At 11 she went to Redroofs Theatre School. Her first television appearance was opposite the Honey Monster in a cereal commercial. A co-starring role in the BBC children's science fiction serial Dark Season in 1991 followed, then the made-for-television movie Anglo-Saxon Attitudes in 1992 and an episode of Casualty in 1993. The following year delivered the break that made her name. She got hold of a script of Heavenly Creatures.

"I was reading the script in the back of the car," she recalled, "and I turned to my dad and yelled, 'I've GOT to get this!' And he replied, 'Then you will.' And I thought, 'Yep, that's it. I'm bloody well going to.' And that was it. I was so determined.

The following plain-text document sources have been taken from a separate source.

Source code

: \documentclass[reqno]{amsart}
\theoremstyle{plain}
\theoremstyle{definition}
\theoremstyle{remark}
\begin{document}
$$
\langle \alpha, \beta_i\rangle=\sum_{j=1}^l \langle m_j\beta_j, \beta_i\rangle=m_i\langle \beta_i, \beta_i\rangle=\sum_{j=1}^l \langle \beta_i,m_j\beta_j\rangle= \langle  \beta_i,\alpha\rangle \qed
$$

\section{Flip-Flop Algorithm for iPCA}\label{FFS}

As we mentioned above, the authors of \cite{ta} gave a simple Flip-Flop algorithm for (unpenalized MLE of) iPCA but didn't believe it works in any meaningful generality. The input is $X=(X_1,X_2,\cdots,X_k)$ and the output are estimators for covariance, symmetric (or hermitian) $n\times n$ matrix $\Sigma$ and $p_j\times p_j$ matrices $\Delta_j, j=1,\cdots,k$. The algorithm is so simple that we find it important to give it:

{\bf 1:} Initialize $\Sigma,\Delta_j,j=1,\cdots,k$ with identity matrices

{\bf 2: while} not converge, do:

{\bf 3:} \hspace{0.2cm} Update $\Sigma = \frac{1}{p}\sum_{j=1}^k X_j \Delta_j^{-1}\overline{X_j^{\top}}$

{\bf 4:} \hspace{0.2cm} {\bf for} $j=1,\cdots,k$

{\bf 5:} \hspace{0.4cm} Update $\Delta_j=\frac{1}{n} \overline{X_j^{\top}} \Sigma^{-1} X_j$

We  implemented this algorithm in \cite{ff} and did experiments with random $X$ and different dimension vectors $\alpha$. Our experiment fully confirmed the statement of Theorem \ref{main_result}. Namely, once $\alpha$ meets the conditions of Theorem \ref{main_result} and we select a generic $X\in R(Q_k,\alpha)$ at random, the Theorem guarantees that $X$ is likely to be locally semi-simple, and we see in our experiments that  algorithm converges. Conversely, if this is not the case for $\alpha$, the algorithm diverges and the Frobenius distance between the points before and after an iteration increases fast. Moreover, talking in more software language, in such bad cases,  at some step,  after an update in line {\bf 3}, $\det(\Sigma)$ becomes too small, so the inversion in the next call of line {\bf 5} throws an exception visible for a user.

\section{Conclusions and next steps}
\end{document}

It was something crucial to my life."

She was working part-time in a local deli when the call came through that she had got the part of Juliet Hulme. She hasn't had to do much sandwich-making since. She passed from the modestly budgeted Sense and Sensibility into the most expensive and highest-grossing movie in the history of cinema, Titanic. (She missed the premiere in 1995 to attend the funeral of a former boyfriend, Stephen Tredre.)

Winslet was made, and, typically, decided to turn her back on Hollywood and make interesting indie movies like Hideous Kinky (for which she turned down the lead in Shakespeare in Love) and Holy Smoke.

Her personal life did not follow quite such a smooth trajectory. On 22 November 1998, Winslet celebrated her marriage to aspiring director Jim Threapleton in a pub, over sausages and mash. She gave birth to a daughter, Mia Honey, on 12 October 2000. The subsequent divorce generated some of the only truly bad press Winslet has ever had.

In 2001, she fell for director Sam Mendes, whom she married in 2003 on the island of Anguilla in the Caribbean. Mendes is Winslet's equal in success and they form an appropriately glamorous couple, dividing their time between houses in New York and the Cotswolds.

"Her secret is not to fit into any mould," says Wise. "She is always stretching herself and does that in life as a wife and mother."

A detached ob- server may have noted that she stretched herself a tad too far on Parkinson last week when she cried on relating what Mendes said after seeing Little Children - "You have so many secrets."

Given that the first sex scene involves her sitting naked on a washing machine being thoroughly serviced by her leading man, perhaps she should have introduced Sam to the alternative uses of a laundry room before he saw the movie.